CAI Logo

Gaze-based Transformer for Improving Action Recognition in Egocentric Videos


Description: Current SOTA work in action recognition from egocentric videos uses hand-object interaction to create better class tokens in video transformers. However, gaze information can add richer information and create eye-hand coordination into model, which can potentially further increase the performance in action recognition. In this project, we will use transformer to extract gaze feature which is correlated to the hand and context information and use the gaze feature to improve the action recognition in egocentric videos.

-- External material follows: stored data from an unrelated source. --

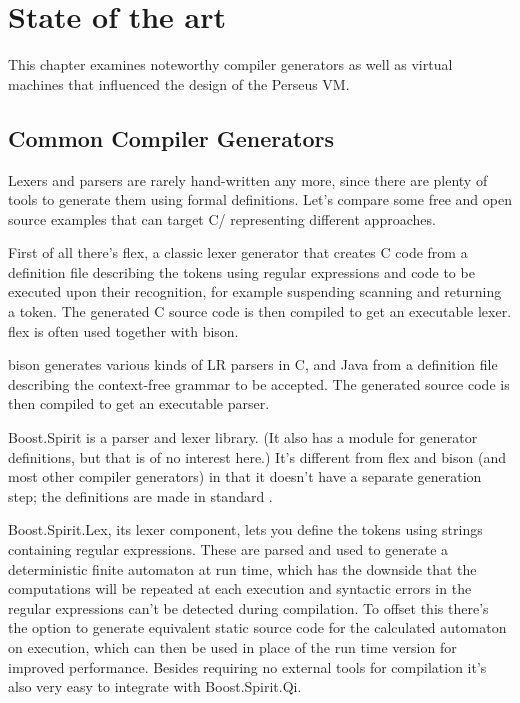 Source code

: 
\chapter{State of the art}
	
	
	This chapter examines noteworthy compiler generators as well as virtual machines
	that influenced the design of the Perseus
	VM.
	
	\section{Common Compiler Generators}
    	
		Lexers and parsers are rarely hand-written any more, since there are plenty of tools to generate them using formal definitions. Let's compare some free and open source examples that can target C/{\CC} representing different approaches.
		
		First of all there's flex\cite{flex}, a classic lexer generator that creates C code from a definition file describing the tokens using regular expressions and code to be executed upon their recognition, for example suspending scanning and returning a token. The generated C source code is then compiled to get an executable lexer. flex is often used together with bison.
		
		bison\cite{bison} generates various kinds of LR parsers in C, {\CC} and Java from a definition file describing the context-free grammar to be accepted. The generated source code is then compiled to get an executable parser.
		
		Boost.Spirit\cite{spirit} is a {\CC} parser and lexer library. (It also has a module for generator definitions, but that is of no interest here.) It's different from flex and bison (and most other compiler generators) in that it doesn't have a separate generation step; the definitions are made in standard {\CC}.
		
		Boost.Spirit.Lex, its lexer component, lets you define the tokens using strings containing regular expressions. These are parsed and used to generate a deterministic finite automaton at run time, which has the downside that the computations will be repeated at each execution and syntactic errors in the regular expressions can't be detected during compilation. To offset this there's the option to generate equivalent static {\CC} source code for the calculated automaton on execution, which can then be used in place of the run time version for improved performance. Besides requiring no external tools for compilation it's also very easy to integrate with Boost.Spirit.Qi.
		
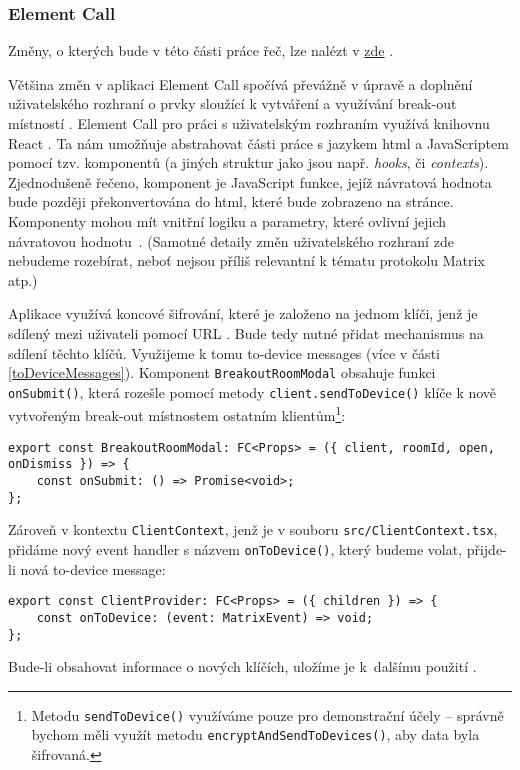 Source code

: \subsubsection{Element Call}

Změny, o kterých bude v této části práce řeč, lze nalézt v
\href{https://github.com/vector-im/element-call/pull/1615/}{zde}
\parencite{GitHub-ElementCall-BreakoutRooms}.

Většina změn v aplikaci Element Call spočívá převážně v úpravě a doplnění
uživatelského rozhraní o prvky sloužící k vytváření a využívání break-out
místností \parencite{GitHub-ElementCall-BreakoutRooms}. Element Call pro práci s
uživatelským rozhraním využívá knihovnu React \parencite{GitHub-ElementCall}. Ta
nám umožňuje abstrahovat části práce s jazykem \gls{html} a JavaScriptem pomocí
tzv. komponentů (a jiných struktur jako jsou např. \textit{hooks}, či
\textit{contexts}). Zjednodušeně řečeno, komponent je JavaScript funkce, jejíž
návratová hodnota bude později překonvertována do \gls{html}, které bude
zobrazeno na stránce. Komponenty mohou mít vnitřní logiku a parametry, které
ovlivní jejich návratovou hodnotu~\parencite{React-Homepage}. (Samotné detaily
změn uživatelského rozhraní zde nebudeme rozebírat, neboť nejsou příliš
relevantní k tématu protokolu Matrix atp.)

Aplikace využívá koncové šifrování, které je založeno na jednom klíči, jenž je
sdílený mezi uživateli pomocí URL
\parencite{GitHub-ElementCall-CompleteSPAE2EEWork}. Bude tedy nutné přidat
mechanismus na sdílení těchto klíčů. Využijeme k tomu to-device messages (více v
části \ref{toDeviceMessages}). Komponent
\texttt{BreakoutRoomModal} obsahuje funkci
\texttt{onSubmit()}, která rozešle pomocí metody
\texttt{client.sendToDevice()} klíče k nově vytvořeným break-out
místnostem ostatním klientům\footnote{Metodu
    \texttt{sendToDevice()} využíváme pouze pro demonstrační účely
    -- správně bychom měli využít metodu
    \texttt{encryptAndSendToDevices()}, aby data byla šifrovaná.}:

\begin{verbatim}
export const BreakoutRoomModal: FC<Props> = ({ client, roomId, open, onDismiss }) => {
	const onSubmit: () => Promise<void>;
};
\end{verbatim}

Zároveň v kontextu \texttt{ClientContext}, jenž je v souboru
\texttt{src/ClientContext.tsx}, přidáme nový event handler s názvem
\texttt{onToDevice()}, který budeme volat, přijde-li nová
to-device message:

\begin{verbatim}
export const ClientProvider: FC<Props> = ({ children }) => {
	const onToDevice: (event: MatrixEvent) => void;
};
\end{verbatim}

Bude-li obsahovat informace o nových klíčích, uložíme je
k~dalšímu použití \parencite{GitHub-ElementCall-BreakoutRooms}.

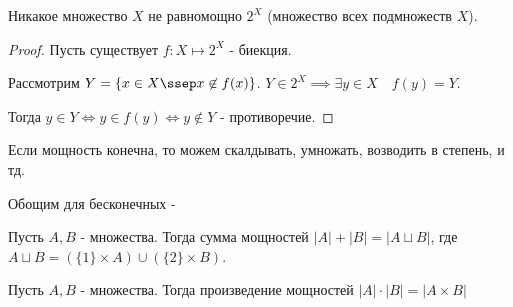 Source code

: \begin{theorem} \thmslashn

    Никакое множество $X$ не равномощно $2^{X}$ (множество всех подмножеств $X$).
    \begin{proof} \thmslashn
    
        Пусть существует $f : X \mapsto 2^{X}$ - биекция.

        Рассмотрим $Y = \{x\in X \ssep x \not\in f(x)\} $. $Y\in 2^{X} \implies \exists{y\in X}\quad f(y) = Y$.

        Тогда $y\in Y \iff  y\in f(y) \iff  y \not\in Y$ - противоречие.
    \end{proof}
\end{theorem}

Если мощность конечна, то можем скалдывать, умножать, возводить в степень, и тд.

Обощим для бесконечных - 

\begin{definition} \thmslashn 

    Пусть $A, B$ - множества. Тогда сумма мощностей $|A| + |B| = |A \sqcup B| $, где $A \sqcup B = (\{1\} \times A) \cup (\{2\} \times B)$.
\end{definition}

\begin{definition} \thmslashn 

    Пусть $A, B$ - множества. Тогда произведение мощностей $|A| \cdot |B| = |A \times B|$
\end{definition}

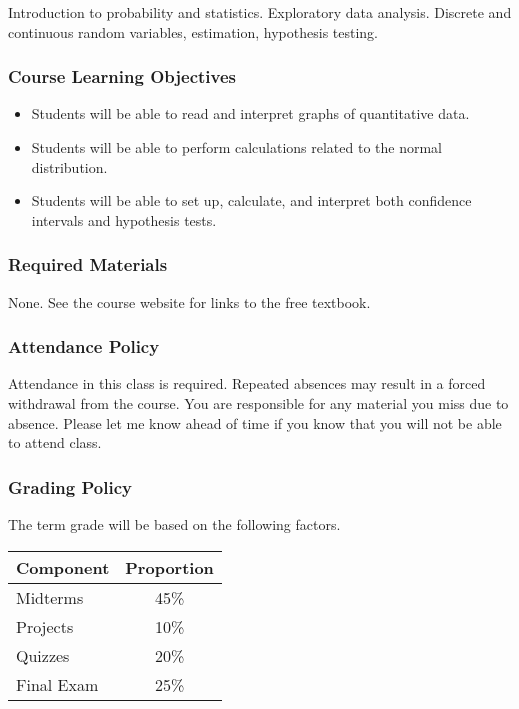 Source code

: \documentclass[10pt]{article}
\begin{document}
Introduction to probability and statistics. Exploratory data analysis. Discrete and continuous random variables, estimation, hypothesis testing.

\subsubsection*{Course Learning Objectives}

\begin{itemize}

\item Students will be able to read and interpret graphs of quantitative data.
\item Students will be able to perform calculations related to the normal distribution. 
\item Students will be able to set up, calculate, and interpret both confidence intervals and hypothesis tests.

\end{itemize}

\subsubsection*{Required Materials}

None. See the course website for links to the free textbook.

%
\subsubsection*{Attendance Policy}

Attendance in this class is required. Repeated absences may result in a forced withdrawal from the course. You are responsible for any material you miss due to absence. Please let me know ahead of time if you know that you will not be able to attend class.

\subsubsection*{Grading Policy}

The term grade will be based on the following factors.

\begin{center}
\begin{tabular}{|l|c|}
\hline
Component      & Proportion \\ \hline
Midterms  & 45\% \\
Projects  & 10\% \\
Quizzes  & 20\% \\
Final Exam  & 25\% \\ \hline
\end{tabular}
\end{center}
\end{document}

Goal: Modify and finetune gazeformer and develop a method using both hand-object interaction and eye-hand coordination to improve the accuracy of action recognition.

Supervisor: Lei Shi

Distribution: : 70% implementation, 20% analysis, 10% literature review

Requirements: Strong programming skills, Experience in deep learning, Familiar with PyTorch, Knowledge in transformer.

Literature:

Mondal, Sounak, et al. "Gazeformer: Scalable, Effective and Fast Prediction of Goal-Directed Human Attention." 2Proceedings of the IEEE/CVF Conference on Computer Vision and Pattern Recognition. 2023.

Li, Yin, Miao Liu, and James M. Rehg. "In the eye of beholder: Joint learning of gaze and actions in first person video." Proceedings of the European conference on computer vision (ECCV). 2018.

Pan, Chenbin, et al. "EgoViT: Pyramid Video Transformer for Egocentric Action Recognition." arXiv preprint arXiv:2303.08920 (2023).